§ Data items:

[Start of Attachment]

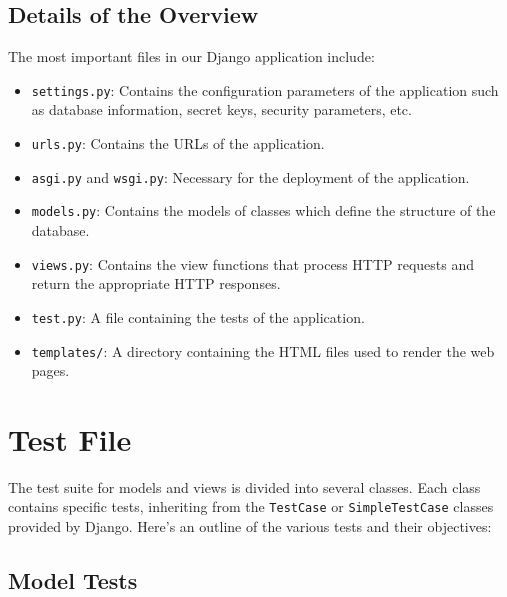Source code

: \documentclass[12pt]{article}
\begin{document}
\newpage{}
\subsection{Details of the Overview}
The most important files in our Django application include:

\begin{itemize}
    \item \texttt{settings.py}: Contains the configuration parameters of the application such as database information, secret keys, security parameters, etc.
    \item \texttt{urls.py}: Contains the URLs of the application.
    \item \texttt{asgi.py} and \texttt{wsgi.py}: Necessary for the deployment of the application.
    \item \texttt{models.py}: Contains the models of classes which define the structure of the database.
    \item \texttt{views.py}: Contains the view functions that process HTTP requests and return the appropriate HTTP responses.
    \item \texttt{test.py}: A file containing the tests of the application.
    \item \texttt{templates/}: A directory containing the HTML files used to render the web pages.
\end{itemize}

\section{Test File}

The test suite for models and views is divided into several classes. Each class contains specific tests, inheriting from the \texttt{TestCase} or \texttt{SimpleTestCase} classes provided by Django. Here's an outline of the various tests and their objectives:

\subsection{Model Tests}
\end{document}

[End of Attachment]

§ Work to complete:
Lines from the records above that hold "Django" are the ones to list.

§ Reply:
The most important files in our Django application include:
The test suite for models and views is divided into several classes. Each class contains specific tests, inheriting from the \texttt{TestCase} or \texttt{SimpleTestCase} classes provided by Django. Here's an outline of the various tests and their objectives:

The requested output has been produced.